The television industry is treating Google as the devil thanks to Google TV, with most networks and many video websites blocking the set-top box and associated devices from accessing them. But Google isn’t backing down, with CEO Eric Schmidt extolling the virtues of his company’s innovation.
Google TV launched in October after months of speculation. The Logitech Revue set-top box and a range of Sony TVs and other devices enable viewers to bring online video into the living room in a big way. At least that was the idea.
The problem is that all connected TV platforms need content to thrive. Unfortunately for Google, ABC, NBC, CBS, Fox, and Hulu have all blocked Google TV from accessing their online video feeds, and there doesn’t seem much hope that they’ll change their minds anytime soon.
Not that Google is worried. Yet.
Making A Dumb TV Smart
Rather than bitching about the TV companies ruining the launch of Google TV, Google appears confident the mindset will change eventually. In the meantime, the company hopes enough content remains for Google TV to at least gain a foothold.
What Google has done is defend its position against the onslaught of criticism coming its way from the industry. According to NewTeeVee, Eric Schmidt addressed the issue at the Web 2.0 Summit, saying:
“They’ve accused us of trying to make a dumb TV smart. Yes, we’re guilty of that. There’s a fear that this enormous revenue stream is somehow going to be affected by all this Internet content… [But] we don’t want to create a situation where revenue goes to zero. TV is a big business, and… there are lots of new revenue sources there.”

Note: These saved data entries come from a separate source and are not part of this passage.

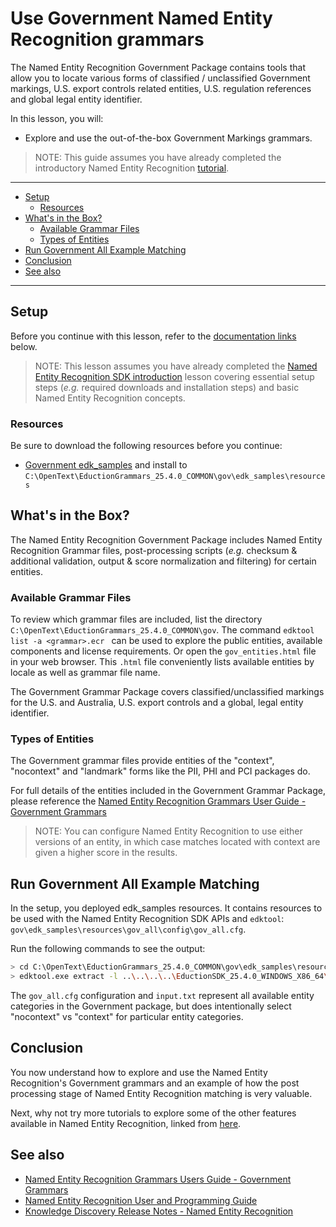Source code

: # Use Government Named Entity Recognition grammars

The Named Entity Recognition Government Package contains tools that allow you to locate various forms of classified / unclassified Government markings,  U.S. export controls related entities, U.S. regulation references and global legal entity identifier.

In this lesson, you will:

- Explore and use the out-of-the-box Government Markings grammars.

> NOTE: This guide assumes you have already completed the introductory Named Entity Recognition [tutorial](./introduction.md).

---

- [Setup](#setup)
  - [Resources](#resources)
- [What's in the Box?](#whats-in-the-box)
  - [Available Grammar Files](#available-grammar-files)
  - [Types of Entities](#types-of-entities)
- [Run Government All Example Matching](#run-government-all-example-matching)
- [Conclusion](#conclusion)
- [See also](#see-also)

---

## Setup

Before you continue with this lesson, refer to the [documentation links](#see-also) below.

> NOTE: This lesson assumes you have already completed the [Named Entity Recognition SDK introduction](../eduction/introduction.md) lesson covering essential setup steps (*e.g.* required downloads and installation steps) and basic Named Entity Recognition concepts.

### Resources

Be sure to download the following resources before you continue:
- [Government edk_samples](../../resources/eduction/gov/edk_samples) and install to `C:\OpenText\EductionGrammars_25.4.0_COMMON\gov\edk_samples\resources`

## What's in the Box?

The Named Entity Recognition Government Package includes Named Entity Recognition Grammar files, post-processing scripts (*e.g.* checksum & additional validation, output & score normalization and filtering) for certain entities.

### Available Grammar Files

To review which grammar files are included, list the directory `C:\OpenText\EductionGrammars_25.4.0_COMMON\gov`. The command `edktool list -a <grammar>.ecr ` can be used to explore the public entities, available components and license requirements. Or open the `gov_entities.html` file in your web browser. This `.html` file conveniently lists available entities by locale as well as grammar file name.

The Government Grammar Package covers classified/unclassified markings for the U.S. and Australia, U.S. export controls and a global, legal entity identifier.

### Types of Entities

The Government grammar files provide entities of the "context", "nocontext" and "landmark" forms like the PII, PHI and PCI packages do.

For full details of the entities included in the Government Grammar Package, please reference the [Named Entity Recognition Grammars User Guide - Government Grammars](https://www.microfocus.com/documentation/idol/knowledge-discovery-25.4/EductionGrammars_25.4_Documentation/Help/Content/PackGov/PackGov_Intro.htm)

> NOTE: You can configure Named Entity Recognition to use either versions of an entity, in which case matches located with context are given a higher score in the results.

## Run Government All Example Matching

In the setup, you deployed edk_samples resources.  It contains resources to be used with the Named Entity Recognition SDK APIs and `edktool`: `gov\edk_samples\resources\gov_all\config\gov_all.cfg`.

Run the following commands to see the output:

```sh
> cd C:\OpenText\EductionGrammars_25.4.0_COMMON\gov\edk_samples\resources
> edktool.exe extract -l ..\..\..\..\EductionSDK_25.4.0_WINDOWS_X86_64\licensekey.dat -c gov_all\config\gov_all.cfg -i gov_all\input\input.txt -o out.xml
```

The `gov_all.cfg` configuration and `input.txt` represent all available entity categories in the Government package, but does intentionally select "nocontext" vs "context" for particular entity categories.

## Conclusion

You now understand how to explore and use the Named Entity Recognition's Government grammars and an example of how the post processing stage of Named Entity Recognition matching is very valuable.

Next, why not try more tutorials to explore some of the other features available in Named Entity Recognition, linked from [here](../eduction/README.md#capability-showcase).

## See also

- [Named Entity Recognition Grammars Users Guide - Government Grammars](https://www.microfocus.com/documentation/idol/knowledge-discovery-25.4/EductionGrammars_25.4_Documentation/Help/Content/PackGov/PackGov_Intro.htm)
- [Named Entity Recognition User and Programming Guide](https://www.microfocus.com/documentation/idol/knowledge-discovery-25.4/EductionSDK_25.4_Documentation/Guides/html/)
- [Knowledge Discovery Release Notes - Named Entity Recognition](https://www.microfocus.com/documentation/idol/knowledge-discovery-25.4/IDOLReleaseNotes_25.4_Documentation/idol/Content/SDKs/Eduction.htm)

Isn’t it amazing that trying to improve on something, making a dumb box in the corner smart, is seen as a bad thing? I know the TV industry has to protect itself but doing so in this way merely shows it up as being scared and very, very short-sighted.
What Schmidt says is so true. There will obviously be a difficult period of adjustment, but it’s not as though Google TV and the other connected platforms are completely removing the industry’s ability to make money. It’s just that the methods for doing so are going to have to change.
At the moment it seems the TV networks are making the same mistake the record labels previously made: attempting to hold on to a business model that no longer works in the digital age. Sad, really.